Renewed commitment needed to ensure a safe, non-violent, inclusive and relevant learning environment for indigenous children

New York, 8 August 2016 - On the occasion of the International Day of the World’s Indigenous Peoples, SRSG Santos Pais welcomes this year’s focus on the right to education.

“Despite important improvements in the promotion and protection of indigenous children’s rights, the gap between international human rights instruments and their implementation remains wide and challenging. Of particular relevance to this year’s theme of the International Day of the World’s Indigenous Peoples are the severe inequalities indigenous children face in accessing and enjoying education, and in enjoying their culture and language”, the SRSG said.

Drawing on a study published by her office on tackling violence against children in schools, SRSG Santos Pais recalled the particular obstacles that can confront indigenous children in the realisation of their right to an inclusive and violence-free quality education:

“In most countries, indigenous children have low school enrolment rates and, if they do attend school, are less likely than their non-indigenous peers to have the support to stay in school and perform well. Where schools replicate the prejudice and violence that characterizes the communities in which they are located, indigenous children who do attend school risk being subjected to violence, including by their peers or indeed by teaching staff. Indigenous children are also at heightened risk of bullying, which can be compounded by extreme poverty, marginalisation and social exclusion. It is urgent to tackle the bullying, humiliation and abuse that indigenous children suffer as a result.”

Ethnic and cultural discrimination and linguistic barriers at schools are major obstacles to equal access to education, causing poor performance and higher dropout rates. Indigenous girls, in particular, experience difficult problems related to unfriendly school environments, gender discrimination, school-based violence and sometimes sexual abuse, all of which contribute to high dropout rates.
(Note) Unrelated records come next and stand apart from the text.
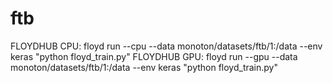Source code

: # ftb

FLOYDHUB CPU: floyd run --cpu --data monoton/datasets/ftb/1:/data --env keras "python floyd_train.py"
FLOYDHUB GPU: floyd run --gpu --data monoton/datasets/ftb/1:/data --env keras "python floyd_train.py"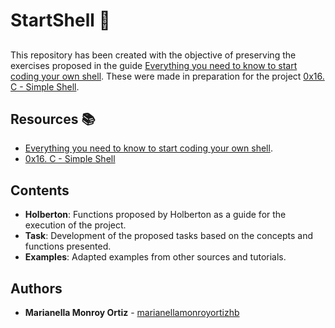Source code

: # StartShell :shell:
## 
This repository has been created with the objective of preserving the exercises proposed in the guide [Everything you need to know to start coding your own shell](https://intranet.hbtn.io/concepts/64). These were made in preparation for the project [0x16. C - Simple Shell](https://intranet.hbtn.io/projects/235).

## Resources :books:

* [Everything you need to know to start coding your own shell](https://intranet.hbtn.io/concepts/64).
* [0x16. C - Simple Shell](https://intranet.hbtn.io/projects/235)

## Contents
* **Holberton**: Functions proposed by Holberton as a guide for the execution of the project.
* **Task**: Development of the proposed tasks based on the concepts and functions presented.
* **Examples**: Adapted examples from other sources and tutorials.

## Authors
* **Marianella Monroy Ortiz** - [marianellamonroyortizhb](https://github.com/marianellamonroyortizhb)
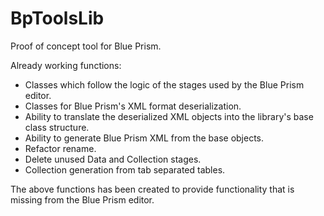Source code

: # BpToolsLib

Proof of concept tool for Blue Prism. 

Already working functions:

- Classes which follow the logic of the stages used by the Blue Prism editor.
- Classes for Blue Prism's XML format deserialization. 
- Ability to translate the deserialized XML objects into the library's base class structure. 
- Ability to generate Blue Prism XML from the base objects.
- Refactor rename.
- Delete unused Data and Collection stages.
- Collection generation from tab separated tables.

The above functions has been created to provide functionality that is missing from the Blue Prism editor.

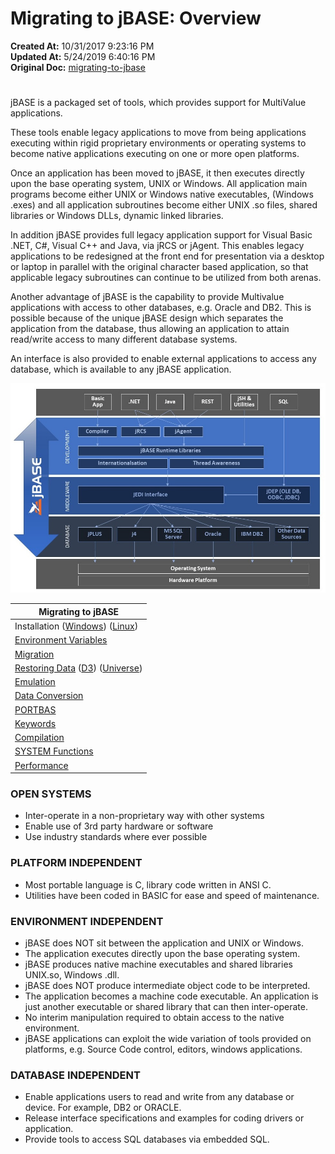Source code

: # Migrating to jBASE: Overview

**Created At:** 10/31/2017 9:23:16 PM  
**Updated At:** 5/24/2019 6:40:16 PM  
**Original Doc:** [migrating-to-jbase](https://docs.jbase.com/34463-mv-migration-station/migrating-to-jbase)  


# 


jBASE is a packaged set of tools, which provides support for MultiValue applications.

These tools enable legacy applications to move from being applications executing within rigid proprietary environments or operating systems to become native applications executing on one or more open platforms.

Once an application has been moved to jBASE, it then executes directly upon the base operating system, UNIX or Windows. All application main programs become either UNIX or Windows native executables, (Windows .exes) and all application subroutines become either UNIX .so files, shared libraries or Windows DLLs, dynamic linked libraries.

In addition jBASE provides full legacy application support for Visual Basic .NET, C#, Visual C++ and Java, via jRCS or jAgent. This enables legacy applications to be redesigned at the front end for presentation via a desktop or laptop in parallel with the original character based application, so that applicable legacy subroutines can continue to be utilized from both arenas.

Another advantage of jBASE is the capability to provide Multivalue applications with access to other databases, e.g. Oracle and DB2. This is possible because of the unique jBASE design which separates the application from the database, thus allowing an application to attain read/write access to many different database systems.

An interface is also provided to enable external applications to access any database, which is available to any jBASE application.

![](./jbaddiagram.jpg)


| **Migrating to jBASE**<br> |
| --- |
| Installation ([Windows](323805-windows-jbase-installation)) ([Linux](jbase-linux-installation-guide))<br> | Installing jBASE<br> |
| [Environment Variables](introduction-to-environment-variables)<br> | Setting environment variables<br> |
| [Migration](migration-checklist)<br> | Migration steps (Includes Video Tutorial)<br> |
| [Restoring Data](restoring-data) ([D3](migrating-to-jbase-d3-system)) ([Universe](migrating-to-jbase-universe))<br> | Restoring legacy data into a jBASE environment<br> |
| [Emulation](emulation)<br> | Emulation settings<br> |
| [Data Conversion](368880-creating-migrating-accounts-and-converting-programs) | Converting legacy directories, files, programs, procs and MD items |
| [PORTBAS](portbas)<br> | Migrating BASIC source code<br> |
| [Keywords](keywords)<br> | Compiler reserved words<br> |
| [Compilation](compiling)<br> | Compiling BASIC programs and subroutines<br> |
| [SYSTEM Functions](282982-system-functions)<br> | The jBASE SYSTEM function<br> |
| [Performance](performance)<br> | Monitoring the performance of jBASE applications<br> |




### OPEN SYSTEMS

- Inter-operate in a non-proprietary way with other systems
- Enable use of 3rd party hardware or software
- Use industry standards where ever possible




### PLATFORM INDEPENDENT

- Most portable language is C, library code written in ANSI C.
- Utilities have been coded in BASIC for ease and speed of maintenance.




### ENVIRONMENT INDEPENDENT

- jBASE does NOT sit between the application and UNIX or Windows.
- The application executes directly upon the base operating system.
- jBASE produces native machine executables and shared libraries UNIX.so, Windows .dll.
- jBASE does NOT produce intermediate object code to be interpreted.
- The application becomes a machine code executable. An application is just another executable or shared library that can then inter-operate.
- No interim manipulation required to obtain access to the native environment.
- jBASE applications can exploit the wide variation of tools provided on platforms, e.g. Source Code control, editors, windows applications.




### DATABASE INDEPENDENT

- Enable applications users to read and write from any database or device. For example, DB2 or ORACLE.
- Release interface specifications and examples for coding drivers or application.
- Provide tools to access SQL databases via embedded SQL.

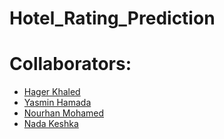 # Hotel_Rating_Prediction

# Collaborators:
- <a href="https://github.com/hagerkhaledabdelmonem">Hager Khaled</a><br>
- <a href="https://github.com/YasminHamada">Yasmin Hamada</a><br>
- <a href="https://github.com/Nourhan613">Nourhan Mohamed</a><br>
- <a href="https://github.com/nadakeshka">Nada Keshka</a><br>

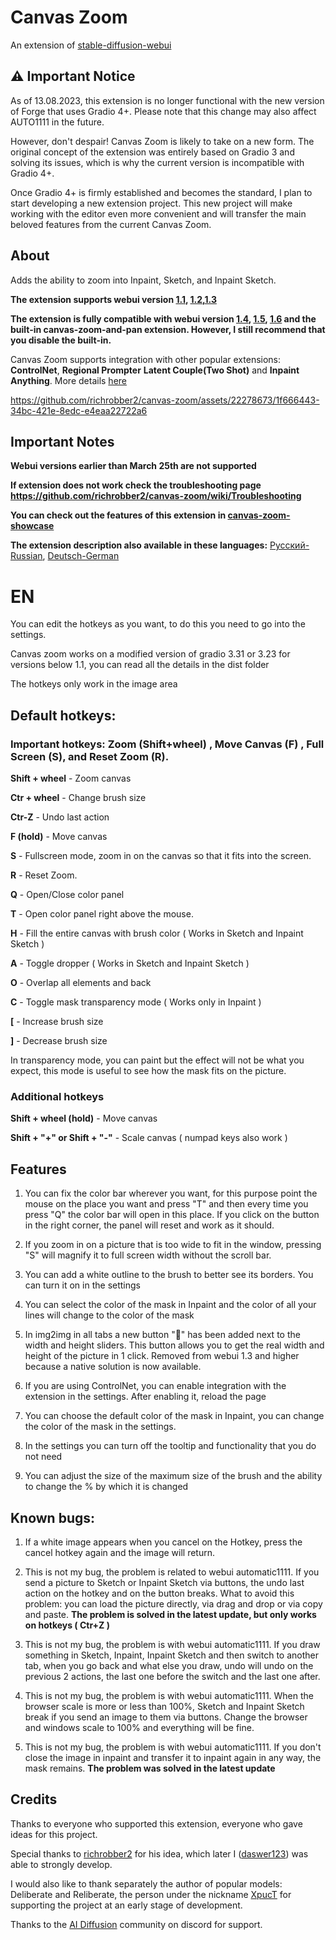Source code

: # Canvas Zoom

An extension of [stable-diffusion-webui](https://github.com/AUTOMATIC1111/stable-diffusion-webui)

## ⚠️ Important Notice

As of 13.08.2023, this extension is no longer functional with the new version of Forge that uses Gradio 4+. Please note that this change may also affect AUTO1111 in the future.

However, don't despair! Canvas Zoom is likely to take on a new form. The original concept of the extension was entirely based on Gradio 3 and solving its issues, which is why the current version is incompatible with Gradio 4+.

Once Gradio 4+ is firmly established and becomes the standard, I plan to start developing a new extension project. This new project will make working with the editor even more convenient and will transfer the main beloved features from the current Canvas Zoom.

## About

Adds the ability to zoom into Inpaint, Sketch, and Inpaint Sketch.

**The extension supports webui version [1.1](https://github.com/AUTOMATIC1111/stable-diffusion-webui/releases/tag/v1.1.0), [1.2](https://github.com/AUTOMATIC1111/stable-diffusion-webui/releases/tag/v1.2.0),[1.3](https://github.com/AUTOMATIC1111/stable-diffusion-webui/releases/tag/v1.3.0)**

**The extension is fully compatible with webui version [1.4](https://github.com/AUTOMATIC1111/stable-diffusion-webui/releases/tag/v1.4.0), [1.5](https://github.com/AUTOMATIC1111/stable-diffusion-webui/releases/tag/v1.5.0), [1.6](https://github.com/AUTOMATIC1111/stable-diffusion-webui/releases/tag/v1.6.0) and the built-in canvas-zoom-and-pan extension. However, I still recommend that you disable the built-in.**

Canvas Zoom supports integration with other popular extensions: **ControlNet**, **Regional Prompter** **Latent Couple(Two Shot)** and **Inpaint Anything**. 
More details [here](https://github.com/richrobber2/canvas-zoom/discussions/42#discussioncomment-6102485)

https://github.com/richrobber2/canvas-zoom/assets/22278673/1f666443-34bc-421e-8edc-e4eaa22722a6

## Important Notes

**Webui versions earlier than March 25th are not supported**

**If extension does not work check the troubleshooting page https://github.com/richrobber2/canvas-zoom/wiki/Troubleshooting**

**You can check out the features of this extension in [canvas-zoom-showcase](https://github.com/richrobber2/canvas-zoom/wiki/Functionality)**

**The extension description also available in these languages:**
[Русский-Russian](https://github.com/richrobber2/canvas-zoom/wiki/Russian), [Deutsch-German](https://github.com/richrobber2/canvas-zoom/wiki/Deutsch-%E2%80%90-German)

# EN

You can edit the hotkeys as you want, to do this you need to go into the settings.

Canvas zoom works on a modified version of gradio 3.31 or 3.23 for versions below 1.1, you can read all the details in the dist folder

The hotkeys only work in the image area

## Default hotkeys:

### Important hotkeys: Zoom (Shift+wheel) , Move Canvas (F) , Full Screen (S), and Reset Zoom (R).

**Shift + wheel** - Zoom canvas

**Ctr + wheel** - Change brush size

**Ctr-Z** - Undo last action

**F (hold)** - Move canvas

**S** - Fullscreen mode, zoom in on the canvas so that it fits into the screen.

**R** - Reset Zoom.

**Q** - Open/Close color panel

**T** - Open color panel right above the mouse.

**H** - Fill the entire canvas with brush color ( Works in Sketch and Inpaint Sketch )

**A** - Toggle dropper ( Works in Sketch and Inpaint Sketch )

**O** - Overlap all elements and back

**C** - Toggle mask transparency mode ( Works only in Inpaint )

**[** - Increase brush size

**]** - Decrease brush size

In transparency mode, you can paint but the effect will not be what you expect, this mode is useful to see how the mask fits on the picture.

### Additional hotkeys

**Shift + wheel (hold)** - Move canvas

**Shift + "+" or Shift + "-"** - Scale canvas ( numpad keys also work )

## Features

1. You can fix the color bar wherever you want, for this purpose point the mouse on the place you want and press "T" and then every time you press "Q" the color bar will open in this place. If you click on the button in the right corner, the panel will reset and work as it should.

2. If you zoom in on a picture that is too wide to fit in the window, pressing "S" will magnify it to full screen width without the scroll bar.

3. You can add a white outline to the brush to better see its borders. You can turn it on in the settings

4. You can select the color of the mask in Inpaint and the color of all your lines will change to the color of the mask

5. In img2img in all tabs a new button "📏" has been added next to the width and height sliders. This button allows you to get the real width and height of the picture in 1 click. Removed from webui 1.3 and higher because a native solution is now available.

6. If you are using ControlNet, you can enable integration with the extension in the settings. After enabling it, reload the page

7. You can choose the default color of the mask in Inpaint, you can change the color of the mask in the settings.

8. In the settings you can turn off the tooltip and functionality that you do not need

9. You can adjust the size of the maximum size of the brush and the ability to change the % by which it is changed

## Known bugs:

1. If a white image appears when you cancel on the Hotkey, press the cancel hotkey again and the image will return.

2. This is not my bug, the problem is related to webui automatic1111. If you send a picture to Sketch or Inpaint Sketch via buttons, the undo last action on the hotkey and on the button breaks. What to avoid this problem: you can load the picture directly, via drag and drop or via copy and paste. **The problem is solved in the latest update, but only works on hotkeys ( Ctr+Z )**

3. This is not my bug, the problem is with webui automatic1111. If you draw something in Sketch, Inpaint, Inpaint Sketch and then switch to another tab, when you go back and what else you draw, undo will undo on the previous 2 actions, the last one before the switch and the last one after.

4. This is not my bug, the problem is with webui automatic1111. When the browser scale is more or less than 100%, Sketch and Inpaint Sketch break if you send an image to them via buttons. Change the browser and windows scale to 100% and everything will be fine.

5. This is not my bug, the problem is with webui automatic1111. If you don't close the image in inpaint and transfer it to inpaint again in any way, the mask remains. **The problem was solved in the latest update**

## Credits

Thanks to everyone who supported this extension, everyone who gave ideas for this project. 

Special thanks to [richrobber2](https://github.com/richrobber2) for his idea, which later I ([daswer123](https://github.com/daswer123)) was able to strongly develop. 

I would also like to thank separately the author of popular models: Deliberate and Reliberate, the person under the nickname [XpucT](https://www.youtube.com/@XpucT) for supporting the project at an early stage of development.

Thanks to the [AI Diffusion](https://discord.gg/xpuct) community on discord for support.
In pursuing initiatives to prevent and address violence against indigenous children, there is a sound international normative foundation to build upon. This includes the third Optional Protocol to the Convention on a Communications Procedure which allows children to bring complaints to the United Nations Committee on the Rights of the Child, reaffirming their right to seek justice when their rights are neglected, including when incidents of violence take place.

The holistic vision and targets set out in Agenda 2030 together with its specific references to indigenous peoples provide a crucial framework for action in promoting indigenous children’s right to an inclusive and quality education and in safeguarding their right to freedom from violence. 

Indeed, by reiterating the principle of non-discrimination; and by including a call for safe, non-violent, inclusive and effective learning environments for all, as well as for ensuring access to justice and eliminating all forms of violence against children, the Sustainable Development Goals have a transformative potential that can make a profound and lasting change in the lives of indigenous children.

By capitalizing on the opportunities presented by the implementation of Agenda 2030, we can ensure that its promise to leave no child behind is truly fulfilled.